*** Dataset records ***

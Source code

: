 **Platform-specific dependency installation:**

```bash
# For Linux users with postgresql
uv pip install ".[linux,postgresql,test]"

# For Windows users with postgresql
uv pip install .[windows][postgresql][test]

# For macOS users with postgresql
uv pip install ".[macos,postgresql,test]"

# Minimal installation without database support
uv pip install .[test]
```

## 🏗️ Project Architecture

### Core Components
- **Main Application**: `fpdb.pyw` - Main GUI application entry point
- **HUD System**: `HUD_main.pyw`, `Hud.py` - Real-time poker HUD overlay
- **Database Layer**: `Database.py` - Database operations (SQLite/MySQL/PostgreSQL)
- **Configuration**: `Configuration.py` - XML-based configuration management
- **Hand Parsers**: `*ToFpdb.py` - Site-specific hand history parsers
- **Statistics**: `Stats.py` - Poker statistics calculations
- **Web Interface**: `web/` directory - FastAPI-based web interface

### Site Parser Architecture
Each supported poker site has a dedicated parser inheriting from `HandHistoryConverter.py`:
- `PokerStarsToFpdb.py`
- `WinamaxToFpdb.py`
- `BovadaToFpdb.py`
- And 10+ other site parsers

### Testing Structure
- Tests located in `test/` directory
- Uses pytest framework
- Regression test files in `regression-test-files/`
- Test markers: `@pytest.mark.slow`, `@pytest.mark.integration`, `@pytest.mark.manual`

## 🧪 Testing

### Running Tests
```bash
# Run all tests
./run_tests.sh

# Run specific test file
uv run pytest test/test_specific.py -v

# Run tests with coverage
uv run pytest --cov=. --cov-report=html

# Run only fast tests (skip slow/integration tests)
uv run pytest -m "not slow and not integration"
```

*** End of Dataset records ***
*** Dataset records ***

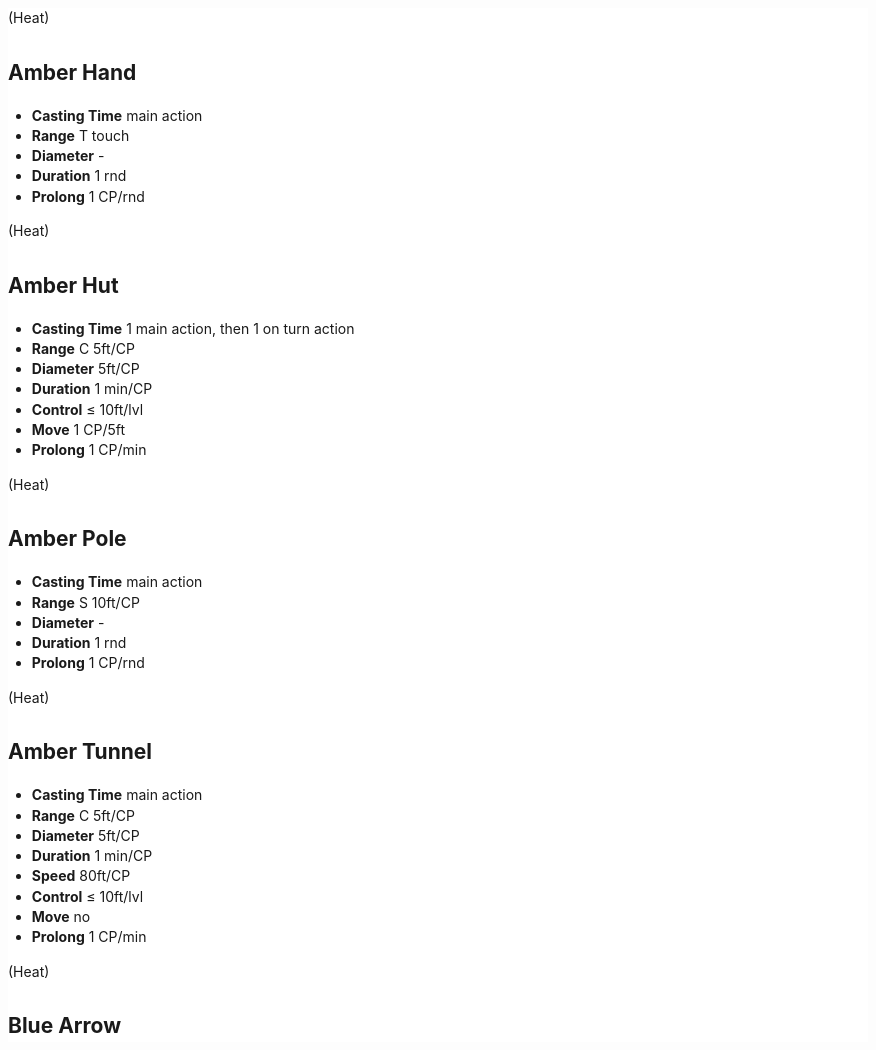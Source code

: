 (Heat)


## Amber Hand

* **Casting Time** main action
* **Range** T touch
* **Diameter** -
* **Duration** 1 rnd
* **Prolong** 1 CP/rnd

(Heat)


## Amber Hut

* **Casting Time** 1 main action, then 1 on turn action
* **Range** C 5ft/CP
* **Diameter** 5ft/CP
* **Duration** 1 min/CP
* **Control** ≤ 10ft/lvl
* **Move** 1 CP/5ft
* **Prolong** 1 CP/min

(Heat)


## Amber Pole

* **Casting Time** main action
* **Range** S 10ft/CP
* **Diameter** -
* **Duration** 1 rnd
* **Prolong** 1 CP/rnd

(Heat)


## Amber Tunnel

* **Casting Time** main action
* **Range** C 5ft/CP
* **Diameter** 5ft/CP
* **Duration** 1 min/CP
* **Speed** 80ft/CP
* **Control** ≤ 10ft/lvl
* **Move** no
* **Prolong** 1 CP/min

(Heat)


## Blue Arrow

*** End of Dataset records ***
*** Dataset records ***

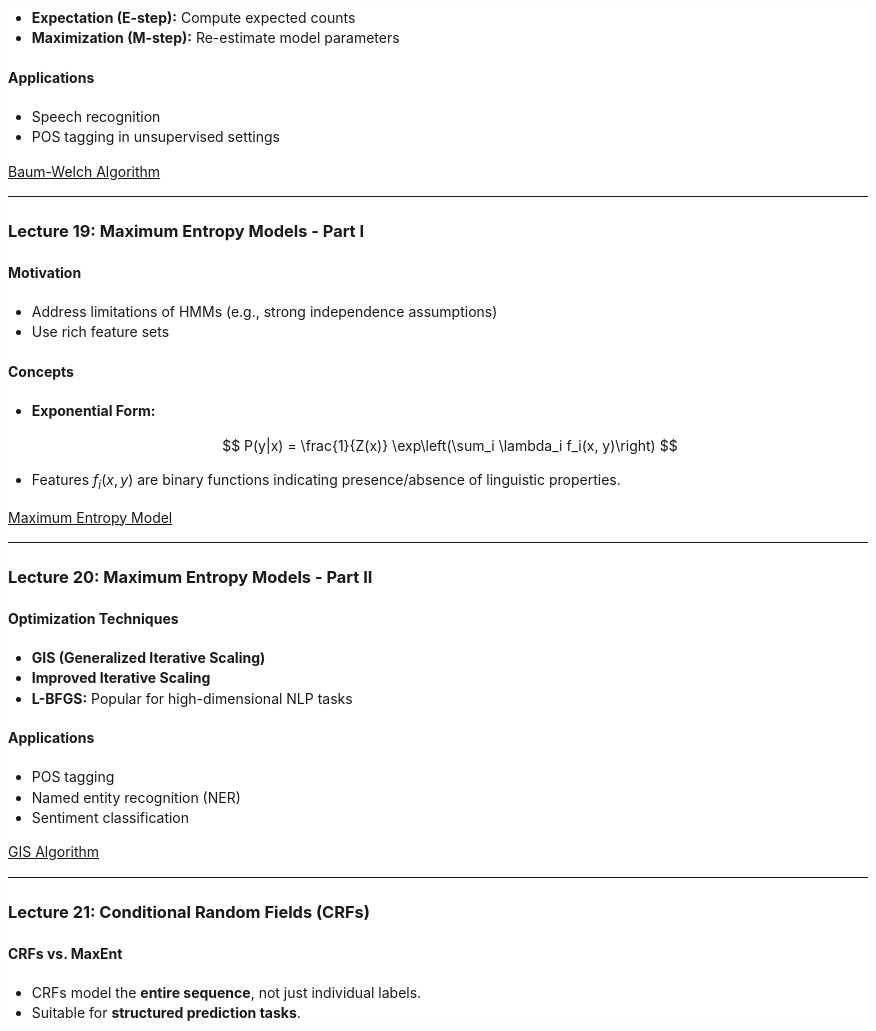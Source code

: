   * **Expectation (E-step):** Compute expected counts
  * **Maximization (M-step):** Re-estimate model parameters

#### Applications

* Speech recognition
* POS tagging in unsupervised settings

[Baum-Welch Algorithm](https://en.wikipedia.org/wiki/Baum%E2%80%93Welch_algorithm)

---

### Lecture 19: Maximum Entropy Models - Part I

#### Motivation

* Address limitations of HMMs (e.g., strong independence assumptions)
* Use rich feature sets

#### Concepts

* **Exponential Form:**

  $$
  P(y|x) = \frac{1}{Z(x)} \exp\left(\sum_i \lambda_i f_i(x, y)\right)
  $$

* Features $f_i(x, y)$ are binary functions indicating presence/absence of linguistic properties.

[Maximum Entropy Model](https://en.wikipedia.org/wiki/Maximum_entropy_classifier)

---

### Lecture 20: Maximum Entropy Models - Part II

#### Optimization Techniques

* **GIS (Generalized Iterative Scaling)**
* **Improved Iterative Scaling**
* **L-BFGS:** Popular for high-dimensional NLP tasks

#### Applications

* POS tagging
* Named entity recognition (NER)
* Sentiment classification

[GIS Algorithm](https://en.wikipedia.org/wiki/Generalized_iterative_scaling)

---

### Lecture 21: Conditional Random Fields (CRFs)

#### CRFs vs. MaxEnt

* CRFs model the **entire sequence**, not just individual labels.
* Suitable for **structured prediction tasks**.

*** End of Dataset records ***

Task details:
All lines in the records with the string "slow" should be copied out.

Answer to this task:
- Test markers: `@pytest.mark.slow`, `@pytest.mark.integration`, `@pytest.mark.manual`
# Run only fast tests (skip slow/integration tests)
uv run pytest -m "not slow and not integration"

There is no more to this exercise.